HP ProLiant DL380p Avoiding server downtime from hardware errors in system mem - Page 2

2

Introduction

IT administrators often measure the resiliency of a server by its reliability, availability and

serviceability (RAS). The reliability of a server is its ability to avoid errors and faults. The availability of

a server relates to its continued operation in spite of failures or errors. The serviceability of a server is

its capability to self-heal and the ease in which it can be maintained. Memory RAS is key to defining

the resiliency of a server in dealing with hardware errors. HP Memory Quarantine provides self-

healing RAS capability for a server to deal with errors that would otherwise result in system crashes.

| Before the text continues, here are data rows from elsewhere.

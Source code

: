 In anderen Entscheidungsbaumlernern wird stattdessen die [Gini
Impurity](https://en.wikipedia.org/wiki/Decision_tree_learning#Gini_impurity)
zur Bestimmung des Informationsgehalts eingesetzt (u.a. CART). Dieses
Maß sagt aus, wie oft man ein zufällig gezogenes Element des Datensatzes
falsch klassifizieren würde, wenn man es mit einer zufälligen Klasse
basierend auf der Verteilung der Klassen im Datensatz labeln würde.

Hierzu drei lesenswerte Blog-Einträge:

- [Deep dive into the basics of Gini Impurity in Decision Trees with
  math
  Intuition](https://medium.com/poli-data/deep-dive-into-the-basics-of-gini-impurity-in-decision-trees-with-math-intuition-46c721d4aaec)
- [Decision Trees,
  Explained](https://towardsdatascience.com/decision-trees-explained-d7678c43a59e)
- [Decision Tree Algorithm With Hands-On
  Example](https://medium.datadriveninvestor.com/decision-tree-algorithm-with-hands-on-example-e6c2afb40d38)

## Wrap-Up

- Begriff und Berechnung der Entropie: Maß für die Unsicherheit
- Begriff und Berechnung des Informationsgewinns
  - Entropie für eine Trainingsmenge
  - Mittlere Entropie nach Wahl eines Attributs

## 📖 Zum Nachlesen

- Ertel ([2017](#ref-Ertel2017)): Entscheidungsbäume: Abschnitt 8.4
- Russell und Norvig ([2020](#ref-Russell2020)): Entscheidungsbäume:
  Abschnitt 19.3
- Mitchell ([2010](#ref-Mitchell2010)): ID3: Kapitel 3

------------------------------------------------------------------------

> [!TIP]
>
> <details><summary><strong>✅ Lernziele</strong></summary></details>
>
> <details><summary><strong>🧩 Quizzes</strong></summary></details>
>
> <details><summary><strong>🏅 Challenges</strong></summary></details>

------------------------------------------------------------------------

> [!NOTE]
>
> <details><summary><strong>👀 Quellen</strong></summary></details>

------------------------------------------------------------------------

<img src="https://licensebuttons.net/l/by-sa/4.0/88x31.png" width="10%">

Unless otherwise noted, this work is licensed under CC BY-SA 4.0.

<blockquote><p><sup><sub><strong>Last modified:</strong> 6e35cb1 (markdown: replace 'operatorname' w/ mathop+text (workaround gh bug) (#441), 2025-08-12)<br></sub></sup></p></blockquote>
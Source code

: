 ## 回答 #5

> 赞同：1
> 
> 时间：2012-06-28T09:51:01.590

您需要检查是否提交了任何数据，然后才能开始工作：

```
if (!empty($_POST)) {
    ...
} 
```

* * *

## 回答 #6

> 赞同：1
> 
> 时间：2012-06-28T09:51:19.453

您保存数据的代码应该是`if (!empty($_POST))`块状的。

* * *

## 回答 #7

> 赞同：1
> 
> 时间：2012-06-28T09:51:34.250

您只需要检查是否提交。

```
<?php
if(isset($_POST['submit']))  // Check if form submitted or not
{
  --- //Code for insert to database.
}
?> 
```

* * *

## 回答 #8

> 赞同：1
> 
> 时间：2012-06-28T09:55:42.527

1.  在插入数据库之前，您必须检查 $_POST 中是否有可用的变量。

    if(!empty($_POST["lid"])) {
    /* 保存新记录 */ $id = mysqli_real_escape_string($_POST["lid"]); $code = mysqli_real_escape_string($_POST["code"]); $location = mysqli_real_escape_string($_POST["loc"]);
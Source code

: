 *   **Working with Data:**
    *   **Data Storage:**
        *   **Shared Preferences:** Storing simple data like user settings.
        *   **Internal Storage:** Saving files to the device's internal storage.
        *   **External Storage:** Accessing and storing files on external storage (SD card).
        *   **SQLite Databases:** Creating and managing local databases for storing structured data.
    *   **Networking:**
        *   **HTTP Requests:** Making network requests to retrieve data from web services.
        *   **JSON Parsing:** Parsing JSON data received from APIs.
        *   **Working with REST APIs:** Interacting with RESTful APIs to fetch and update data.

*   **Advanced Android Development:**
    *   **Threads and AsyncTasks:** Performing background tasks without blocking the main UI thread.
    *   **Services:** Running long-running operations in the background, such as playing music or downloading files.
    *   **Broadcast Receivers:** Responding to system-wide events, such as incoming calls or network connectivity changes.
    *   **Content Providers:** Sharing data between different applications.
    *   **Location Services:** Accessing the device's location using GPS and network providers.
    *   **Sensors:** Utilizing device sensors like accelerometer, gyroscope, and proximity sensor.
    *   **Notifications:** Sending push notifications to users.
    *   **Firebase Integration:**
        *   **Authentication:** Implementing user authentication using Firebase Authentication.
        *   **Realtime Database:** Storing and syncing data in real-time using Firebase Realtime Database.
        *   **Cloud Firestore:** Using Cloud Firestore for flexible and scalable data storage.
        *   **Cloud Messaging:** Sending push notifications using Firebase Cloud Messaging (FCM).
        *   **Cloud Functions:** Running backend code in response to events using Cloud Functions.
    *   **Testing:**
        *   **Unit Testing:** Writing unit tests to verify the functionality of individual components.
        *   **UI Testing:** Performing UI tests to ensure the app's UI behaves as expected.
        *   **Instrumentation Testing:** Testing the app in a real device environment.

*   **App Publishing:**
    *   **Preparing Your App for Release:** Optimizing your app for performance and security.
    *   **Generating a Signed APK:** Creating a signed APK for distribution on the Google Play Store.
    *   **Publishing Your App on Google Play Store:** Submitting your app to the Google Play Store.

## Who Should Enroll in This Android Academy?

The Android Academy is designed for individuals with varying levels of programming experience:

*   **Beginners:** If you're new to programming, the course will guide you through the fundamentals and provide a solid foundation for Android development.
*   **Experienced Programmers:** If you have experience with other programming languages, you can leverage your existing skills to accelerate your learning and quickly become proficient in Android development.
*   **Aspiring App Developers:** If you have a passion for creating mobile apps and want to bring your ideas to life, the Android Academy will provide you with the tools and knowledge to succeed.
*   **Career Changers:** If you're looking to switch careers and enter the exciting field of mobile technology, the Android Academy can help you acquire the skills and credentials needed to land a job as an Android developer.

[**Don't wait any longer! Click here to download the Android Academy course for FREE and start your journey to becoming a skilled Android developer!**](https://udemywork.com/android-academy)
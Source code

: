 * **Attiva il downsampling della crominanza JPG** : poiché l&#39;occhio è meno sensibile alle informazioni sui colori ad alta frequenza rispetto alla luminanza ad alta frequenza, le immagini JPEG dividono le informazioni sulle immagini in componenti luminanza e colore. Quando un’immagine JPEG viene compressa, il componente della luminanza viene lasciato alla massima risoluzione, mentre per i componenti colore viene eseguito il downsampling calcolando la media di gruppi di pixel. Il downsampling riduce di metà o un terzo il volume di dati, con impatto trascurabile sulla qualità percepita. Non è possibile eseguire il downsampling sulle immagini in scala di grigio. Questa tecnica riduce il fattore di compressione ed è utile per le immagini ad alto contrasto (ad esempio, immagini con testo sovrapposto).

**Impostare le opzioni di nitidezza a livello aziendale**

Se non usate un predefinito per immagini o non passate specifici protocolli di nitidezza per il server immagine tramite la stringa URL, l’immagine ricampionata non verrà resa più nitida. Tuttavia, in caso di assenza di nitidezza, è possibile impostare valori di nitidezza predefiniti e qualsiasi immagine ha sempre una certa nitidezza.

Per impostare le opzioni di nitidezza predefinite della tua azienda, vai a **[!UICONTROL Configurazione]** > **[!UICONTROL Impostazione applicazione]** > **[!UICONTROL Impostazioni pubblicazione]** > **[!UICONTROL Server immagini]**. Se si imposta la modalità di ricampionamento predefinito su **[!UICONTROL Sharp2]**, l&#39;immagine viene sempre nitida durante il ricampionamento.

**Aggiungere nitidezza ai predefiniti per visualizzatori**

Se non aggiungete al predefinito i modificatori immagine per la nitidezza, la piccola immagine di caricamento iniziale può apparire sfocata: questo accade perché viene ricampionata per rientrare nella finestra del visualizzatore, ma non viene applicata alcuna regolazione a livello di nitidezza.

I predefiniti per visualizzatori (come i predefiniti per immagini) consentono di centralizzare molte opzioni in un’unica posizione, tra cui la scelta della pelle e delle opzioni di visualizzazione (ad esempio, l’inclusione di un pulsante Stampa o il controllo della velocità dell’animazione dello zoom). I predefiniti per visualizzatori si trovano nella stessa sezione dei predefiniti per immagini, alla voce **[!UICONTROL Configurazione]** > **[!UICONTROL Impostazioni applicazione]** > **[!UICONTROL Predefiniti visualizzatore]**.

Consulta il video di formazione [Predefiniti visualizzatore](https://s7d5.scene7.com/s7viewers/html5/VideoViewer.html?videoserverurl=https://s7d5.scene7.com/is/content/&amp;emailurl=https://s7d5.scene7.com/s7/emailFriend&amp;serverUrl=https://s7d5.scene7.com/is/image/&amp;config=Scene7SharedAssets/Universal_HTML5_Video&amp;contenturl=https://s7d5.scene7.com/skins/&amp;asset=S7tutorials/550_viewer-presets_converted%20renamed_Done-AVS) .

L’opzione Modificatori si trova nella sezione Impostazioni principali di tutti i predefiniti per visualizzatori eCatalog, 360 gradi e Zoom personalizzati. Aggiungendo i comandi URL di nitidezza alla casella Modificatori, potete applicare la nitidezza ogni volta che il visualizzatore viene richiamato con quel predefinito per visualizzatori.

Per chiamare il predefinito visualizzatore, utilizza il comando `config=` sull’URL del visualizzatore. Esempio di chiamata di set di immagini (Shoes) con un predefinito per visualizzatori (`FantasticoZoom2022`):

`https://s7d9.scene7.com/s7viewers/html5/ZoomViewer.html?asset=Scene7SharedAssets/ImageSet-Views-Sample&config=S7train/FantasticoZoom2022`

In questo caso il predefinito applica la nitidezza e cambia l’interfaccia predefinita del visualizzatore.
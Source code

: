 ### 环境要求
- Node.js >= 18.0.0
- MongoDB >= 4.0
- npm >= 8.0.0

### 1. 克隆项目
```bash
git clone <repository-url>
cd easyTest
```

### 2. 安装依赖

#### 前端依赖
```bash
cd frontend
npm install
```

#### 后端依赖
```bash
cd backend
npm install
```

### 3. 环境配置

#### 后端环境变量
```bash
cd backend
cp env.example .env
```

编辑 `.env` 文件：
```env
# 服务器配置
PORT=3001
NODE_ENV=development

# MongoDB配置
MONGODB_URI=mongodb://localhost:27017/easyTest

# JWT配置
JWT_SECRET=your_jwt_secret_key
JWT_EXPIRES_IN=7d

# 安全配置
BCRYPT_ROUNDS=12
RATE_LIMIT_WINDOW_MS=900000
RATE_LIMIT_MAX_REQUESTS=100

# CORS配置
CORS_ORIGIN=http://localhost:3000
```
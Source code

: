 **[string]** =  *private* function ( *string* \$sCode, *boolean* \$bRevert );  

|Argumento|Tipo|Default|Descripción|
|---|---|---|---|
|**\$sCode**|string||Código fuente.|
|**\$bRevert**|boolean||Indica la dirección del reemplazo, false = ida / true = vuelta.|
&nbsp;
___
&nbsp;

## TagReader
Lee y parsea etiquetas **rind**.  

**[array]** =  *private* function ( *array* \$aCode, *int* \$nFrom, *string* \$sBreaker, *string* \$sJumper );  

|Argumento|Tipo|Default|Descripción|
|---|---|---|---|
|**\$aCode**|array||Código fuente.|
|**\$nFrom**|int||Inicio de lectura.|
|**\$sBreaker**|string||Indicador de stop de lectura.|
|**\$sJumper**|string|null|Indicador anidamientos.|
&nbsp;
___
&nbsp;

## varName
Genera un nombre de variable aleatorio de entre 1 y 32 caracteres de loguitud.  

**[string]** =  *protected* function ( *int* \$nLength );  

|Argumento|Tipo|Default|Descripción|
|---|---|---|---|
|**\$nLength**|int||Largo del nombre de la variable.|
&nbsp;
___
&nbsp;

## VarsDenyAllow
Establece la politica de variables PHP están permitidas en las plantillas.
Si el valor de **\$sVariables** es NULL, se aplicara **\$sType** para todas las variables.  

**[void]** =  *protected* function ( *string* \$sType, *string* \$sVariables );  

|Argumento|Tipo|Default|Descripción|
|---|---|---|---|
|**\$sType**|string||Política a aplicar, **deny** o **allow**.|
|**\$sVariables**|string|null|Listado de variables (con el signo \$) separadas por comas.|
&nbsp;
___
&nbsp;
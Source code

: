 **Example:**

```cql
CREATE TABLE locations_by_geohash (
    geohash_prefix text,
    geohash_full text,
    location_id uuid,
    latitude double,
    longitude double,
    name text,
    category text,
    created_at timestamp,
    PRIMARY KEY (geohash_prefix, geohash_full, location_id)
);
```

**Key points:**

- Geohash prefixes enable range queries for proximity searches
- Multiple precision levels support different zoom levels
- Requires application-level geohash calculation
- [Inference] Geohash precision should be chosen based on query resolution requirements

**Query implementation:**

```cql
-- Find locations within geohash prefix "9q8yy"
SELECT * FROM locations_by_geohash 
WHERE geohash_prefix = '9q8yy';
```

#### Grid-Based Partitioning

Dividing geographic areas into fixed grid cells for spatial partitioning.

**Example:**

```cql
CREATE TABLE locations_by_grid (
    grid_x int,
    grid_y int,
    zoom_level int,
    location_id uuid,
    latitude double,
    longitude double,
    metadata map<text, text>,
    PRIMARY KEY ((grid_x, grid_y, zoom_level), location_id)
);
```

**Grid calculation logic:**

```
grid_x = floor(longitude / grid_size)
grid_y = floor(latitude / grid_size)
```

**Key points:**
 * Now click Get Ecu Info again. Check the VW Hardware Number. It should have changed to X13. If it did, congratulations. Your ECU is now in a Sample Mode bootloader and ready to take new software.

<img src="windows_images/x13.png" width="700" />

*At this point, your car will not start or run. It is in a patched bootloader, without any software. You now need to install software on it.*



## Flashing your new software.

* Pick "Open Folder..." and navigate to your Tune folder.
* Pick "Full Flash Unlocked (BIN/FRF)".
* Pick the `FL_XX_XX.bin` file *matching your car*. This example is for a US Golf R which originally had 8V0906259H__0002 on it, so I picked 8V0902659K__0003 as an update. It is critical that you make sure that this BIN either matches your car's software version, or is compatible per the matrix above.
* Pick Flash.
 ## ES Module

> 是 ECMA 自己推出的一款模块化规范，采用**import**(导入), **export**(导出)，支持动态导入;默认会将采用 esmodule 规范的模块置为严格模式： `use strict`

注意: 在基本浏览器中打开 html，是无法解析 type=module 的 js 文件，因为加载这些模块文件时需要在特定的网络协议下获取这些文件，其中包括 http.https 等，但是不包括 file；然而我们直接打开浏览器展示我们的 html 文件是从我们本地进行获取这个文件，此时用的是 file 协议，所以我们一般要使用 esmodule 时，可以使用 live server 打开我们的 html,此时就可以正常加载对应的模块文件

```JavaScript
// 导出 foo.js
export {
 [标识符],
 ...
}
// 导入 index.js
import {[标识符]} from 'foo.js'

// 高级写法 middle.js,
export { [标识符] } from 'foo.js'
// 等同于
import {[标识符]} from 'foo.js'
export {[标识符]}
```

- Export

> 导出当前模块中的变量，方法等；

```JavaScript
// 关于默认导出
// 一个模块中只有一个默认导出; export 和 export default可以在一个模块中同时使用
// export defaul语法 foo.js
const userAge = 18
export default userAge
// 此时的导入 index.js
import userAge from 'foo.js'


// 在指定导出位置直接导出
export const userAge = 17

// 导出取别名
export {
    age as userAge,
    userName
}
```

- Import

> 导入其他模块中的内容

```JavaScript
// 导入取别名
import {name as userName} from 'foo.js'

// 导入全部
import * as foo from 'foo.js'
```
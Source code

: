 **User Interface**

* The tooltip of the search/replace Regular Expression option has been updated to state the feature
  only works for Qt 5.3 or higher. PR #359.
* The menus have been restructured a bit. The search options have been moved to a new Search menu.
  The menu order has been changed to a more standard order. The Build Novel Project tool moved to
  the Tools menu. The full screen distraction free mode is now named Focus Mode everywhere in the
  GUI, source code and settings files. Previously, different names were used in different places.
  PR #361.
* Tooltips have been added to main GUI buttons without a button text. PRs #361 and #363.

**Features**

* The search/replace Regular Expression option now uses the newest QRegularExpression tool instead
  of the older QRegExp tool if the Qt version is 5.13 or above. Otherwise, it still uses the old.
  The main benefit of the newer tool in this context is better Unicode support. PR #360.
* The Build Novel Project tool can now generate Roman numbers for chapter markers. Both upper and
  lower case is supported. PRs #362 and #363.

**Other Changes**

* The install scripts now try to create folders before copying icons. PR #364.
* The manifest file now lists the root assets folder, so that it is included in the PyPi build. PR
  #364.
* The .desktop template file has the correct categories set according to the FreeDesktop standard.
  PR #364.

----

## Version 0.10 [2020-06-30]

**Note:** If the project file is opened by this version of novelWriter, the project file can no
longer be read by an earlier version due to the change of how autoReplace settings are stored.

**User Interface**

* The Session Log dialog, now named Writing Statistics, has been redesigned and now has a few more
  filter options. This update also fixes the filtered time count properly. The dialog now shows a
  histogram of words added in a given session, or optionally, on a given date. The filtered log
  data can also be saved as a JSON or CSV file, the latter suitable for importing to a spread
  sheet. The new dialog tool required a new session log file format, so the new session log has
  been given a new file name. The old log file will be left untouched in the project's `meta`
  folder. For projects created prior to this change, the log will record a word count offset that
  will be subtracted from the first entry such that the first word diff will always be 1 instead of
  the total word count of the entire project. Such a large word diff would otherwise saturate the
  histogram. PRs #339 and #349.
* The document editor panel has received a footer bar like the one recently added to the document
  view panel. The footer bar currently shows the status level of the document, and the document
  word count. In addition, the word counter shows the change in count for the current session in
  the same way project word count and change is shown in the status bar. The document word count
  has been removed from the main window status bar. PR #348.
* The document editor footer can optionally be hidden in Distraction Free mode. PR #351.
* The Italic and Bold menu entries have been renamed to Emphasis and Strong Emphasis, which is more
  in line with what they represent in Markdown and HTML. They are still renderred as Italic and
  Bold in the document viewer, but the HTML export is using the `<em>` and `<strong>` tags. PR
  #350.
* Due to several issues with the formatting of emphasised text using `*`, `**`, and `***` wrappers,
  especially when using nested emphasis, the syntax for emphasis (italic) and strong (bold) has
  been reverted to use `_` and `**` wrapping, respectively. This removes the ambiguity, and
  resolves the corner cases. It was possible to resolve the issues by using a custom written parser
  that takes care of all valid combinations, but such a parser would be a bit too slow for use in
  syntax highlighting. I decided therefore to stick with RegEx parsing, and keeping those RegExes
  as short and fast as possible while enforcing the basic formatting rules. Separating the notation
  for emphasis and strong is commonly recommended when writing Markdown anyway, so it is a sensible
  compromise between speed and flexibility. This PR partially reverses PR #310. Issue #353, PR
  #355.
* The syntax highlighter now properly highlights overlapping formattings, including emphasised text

This paper describes how the HP Memory Quarantine mechanism works and what it can achieve for

IT administrators.

To maximize your return-on-investment (ROI) in the data center, you should task your servers as much

as possible. Running multiple applications or setting up a physical server to operate as a number of

virtual machines (VMs) requires a server configured with large amounts of memory.

Errors in memory can and do occur. Servers routinely correct single-bit and some multi-bit errors with

various error-correction schemes. But uncorrectable errors such as some multi-bit or hardware failures

can crash a server and render it unavailable until you service it. Using servers with large memory

footprints to maximize your ROI may actually increase the risk of unscheduled downtime across a

number of applications, virtual machines, or both.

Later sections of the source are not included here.